- [Exercise objective]:
Pick out the lines below that contain the string "camera" and copy them all.

- [Extracted data]:
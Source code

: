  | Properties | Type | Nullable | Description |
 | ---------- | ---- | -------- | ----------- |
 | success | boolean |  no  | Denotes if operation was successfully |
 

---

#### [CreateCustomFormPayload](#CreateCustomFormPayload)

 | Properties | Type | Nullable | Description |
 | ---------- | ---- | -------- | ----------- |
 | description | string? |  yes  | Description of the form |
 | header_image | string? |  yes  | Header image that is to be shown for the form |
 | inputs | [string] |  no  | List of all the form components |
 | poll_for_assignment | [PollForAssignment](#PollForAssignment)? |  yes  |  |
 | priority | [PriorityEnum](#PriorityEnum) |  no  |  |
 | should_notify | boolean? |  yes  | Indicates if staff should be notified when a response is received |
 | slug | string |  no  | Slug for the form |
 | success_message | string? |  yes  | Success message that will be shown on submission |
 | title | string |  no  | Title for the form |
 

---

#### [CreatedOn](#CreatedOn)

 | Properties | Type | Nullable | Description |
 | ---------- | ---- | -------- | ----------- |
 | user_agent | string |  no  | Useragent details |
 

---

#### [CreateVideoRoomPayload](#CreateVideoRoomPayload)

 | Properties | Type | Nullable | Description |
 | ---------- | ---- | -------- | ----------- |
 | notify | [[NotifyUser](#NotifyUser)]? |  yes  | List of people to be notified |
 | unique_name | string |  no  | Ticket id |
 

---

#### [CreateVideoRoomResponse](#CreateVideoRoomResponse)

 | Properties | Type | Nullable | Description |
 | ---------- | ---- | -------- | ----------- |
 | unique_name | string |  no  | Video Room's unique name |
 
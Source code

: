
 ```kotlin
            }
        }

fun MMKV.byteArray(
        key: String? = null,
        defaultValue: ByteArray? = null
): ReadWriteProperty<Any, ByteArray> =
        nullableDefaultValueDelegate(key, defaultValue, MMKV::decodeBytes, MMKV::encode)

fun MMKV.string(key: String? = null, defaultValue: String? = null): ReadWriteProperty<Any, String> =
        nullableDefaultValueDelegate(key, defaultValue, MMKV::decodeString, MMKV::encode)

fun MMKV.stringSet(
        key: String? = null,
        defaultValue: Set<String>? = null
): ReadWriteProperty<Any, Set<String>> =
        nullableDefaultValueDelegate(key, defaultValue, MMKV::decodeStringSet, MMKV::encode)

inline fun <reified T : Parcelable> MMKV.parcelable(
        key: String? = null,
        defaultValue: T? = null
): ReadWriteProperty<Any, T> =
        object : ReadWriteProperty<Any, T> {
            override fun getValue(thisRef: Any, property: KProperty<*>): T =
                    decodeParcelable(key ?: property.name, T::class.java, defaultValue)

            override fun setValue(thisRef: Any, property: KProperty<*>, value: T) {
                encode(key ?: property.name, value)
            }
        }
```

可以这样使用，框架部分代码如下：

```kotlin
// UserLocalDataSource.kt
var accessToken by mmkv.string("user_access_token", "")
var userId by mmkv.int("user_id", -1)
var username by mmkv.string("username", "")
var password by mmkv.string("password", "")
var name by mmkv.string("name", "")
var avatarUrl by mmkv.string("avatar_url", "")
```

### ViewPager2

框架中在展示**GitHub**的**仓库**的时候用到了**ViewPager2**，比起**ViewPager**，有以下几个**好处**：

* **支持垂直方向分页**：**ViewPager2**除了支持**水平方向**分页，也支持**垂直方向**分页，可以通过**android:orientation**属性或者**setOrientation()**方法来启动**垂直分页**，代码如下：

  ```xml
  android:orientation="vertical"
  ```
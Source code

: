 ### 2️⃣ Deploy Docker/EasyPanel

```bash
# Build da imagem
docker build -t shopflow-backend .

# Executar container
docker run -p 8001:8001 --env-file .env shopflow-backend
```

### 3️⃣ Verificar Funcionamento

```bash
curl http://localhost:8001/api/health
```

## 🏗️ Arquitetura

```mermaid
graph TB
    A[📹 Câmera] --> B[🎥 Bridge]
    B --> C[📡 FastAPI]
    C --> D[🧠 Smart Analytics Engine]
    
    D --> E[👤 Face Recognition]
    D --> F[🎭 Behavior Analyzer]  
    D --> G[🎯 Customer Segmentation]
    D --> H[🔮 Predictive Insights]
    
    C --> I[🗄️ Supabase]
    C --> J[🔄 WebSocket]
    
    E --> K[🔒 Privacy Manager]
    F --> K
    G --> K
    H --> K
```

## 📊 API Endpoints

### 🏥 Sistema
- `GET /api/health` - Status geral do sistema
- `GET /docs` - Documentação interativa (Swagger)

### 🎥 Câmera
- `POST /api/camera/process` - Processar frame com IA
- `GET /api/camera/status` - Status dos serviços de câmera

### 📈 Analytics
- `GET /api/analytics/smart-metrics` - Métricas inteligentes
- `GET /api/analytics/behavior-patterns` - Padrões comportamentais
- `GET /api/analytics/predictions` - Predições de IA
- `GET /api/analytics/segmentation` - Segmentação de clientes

- [Solution]:
- `POST /api/camera/process` - Processar frame com IA
- `GET /api/camera/status` - Status dos serviços de câmera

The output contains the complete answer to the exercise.